→ **Work request**:
Copy out all lines bearing the word "может" from the listing below.

§

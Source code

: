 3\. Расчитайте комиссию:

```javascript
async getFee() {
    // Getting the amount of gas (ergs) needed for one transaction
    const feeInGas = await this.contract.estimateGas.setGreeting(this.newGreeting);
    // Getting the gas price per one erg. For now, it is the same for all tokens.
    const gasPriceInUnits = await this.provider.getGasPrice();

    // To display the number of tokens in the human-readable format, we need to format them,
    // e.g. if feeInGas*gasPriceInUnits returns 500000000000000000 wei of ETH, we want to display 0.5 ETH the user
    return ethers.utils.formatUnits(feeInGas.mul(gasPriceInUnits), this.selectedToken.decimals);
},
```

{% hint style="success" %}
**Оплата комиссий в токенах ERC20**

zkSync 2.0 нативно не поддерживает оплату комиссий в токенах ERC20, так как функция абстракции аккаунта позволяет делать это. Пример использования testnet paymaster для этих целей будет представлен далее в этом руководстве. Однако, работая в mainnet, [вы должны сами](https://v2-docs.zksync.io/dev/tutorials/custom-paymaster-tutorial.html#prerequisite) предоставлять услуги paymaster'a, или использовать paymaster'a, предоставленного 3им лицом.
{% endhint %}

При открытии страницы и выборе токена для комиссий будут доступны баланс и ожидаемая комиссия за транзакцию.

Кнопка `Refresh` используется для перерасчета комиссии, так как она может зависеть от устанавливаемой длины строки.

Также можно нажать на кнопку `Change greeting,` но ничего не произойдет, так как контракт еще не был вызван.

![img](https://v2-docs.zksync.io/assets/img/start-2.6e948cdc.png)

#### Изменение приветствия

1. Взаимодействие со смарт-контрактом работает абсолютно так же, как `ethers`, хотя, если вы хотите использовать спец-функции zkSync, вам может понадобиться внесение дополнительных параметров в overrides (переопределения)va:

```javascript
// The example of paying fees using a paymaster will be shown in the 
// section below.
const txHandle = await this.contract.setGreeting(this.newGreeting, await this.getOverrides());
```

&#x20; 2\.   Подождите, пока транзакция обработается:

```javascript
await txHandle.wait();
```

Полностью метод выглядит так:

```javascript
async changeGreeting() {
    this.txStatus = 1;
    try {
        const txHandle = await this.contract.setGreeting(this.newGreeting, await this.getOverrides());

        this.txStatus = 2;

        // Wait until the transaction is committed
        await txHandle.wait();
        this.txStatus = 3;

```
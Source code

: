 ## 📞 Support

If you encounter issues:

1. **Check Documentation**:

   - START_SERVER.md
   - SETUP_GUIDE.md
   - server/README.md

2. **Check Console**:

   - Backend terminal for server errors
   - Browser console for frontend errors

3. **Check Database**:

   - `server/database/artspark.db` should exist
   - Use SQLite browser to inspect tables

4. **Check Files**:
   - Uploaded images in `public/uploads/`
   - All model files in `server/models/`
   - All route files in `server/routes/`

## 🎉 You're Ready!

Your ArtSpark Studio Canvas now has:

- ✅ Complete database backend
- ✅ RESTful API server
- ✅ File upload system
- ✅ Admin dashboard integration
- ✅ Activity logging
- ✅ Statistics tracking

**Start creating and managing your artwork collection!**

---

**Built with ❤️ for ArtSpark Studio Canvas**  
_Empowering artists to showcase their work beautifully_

§

→ **Solution for this exercise**:
Кнопка `Refresh` используется для перерасчета комиссии, так как она может зависеть от устанавливаемой длины строки.
1. Взаимодействие со смарт-контрактом работает абсолютно так же, как `ethers`, хотя, если вы хотите использовать спец-функции zkSync, вам может понадобиться внесение дополнительных параметров в overrides (переопределения)va:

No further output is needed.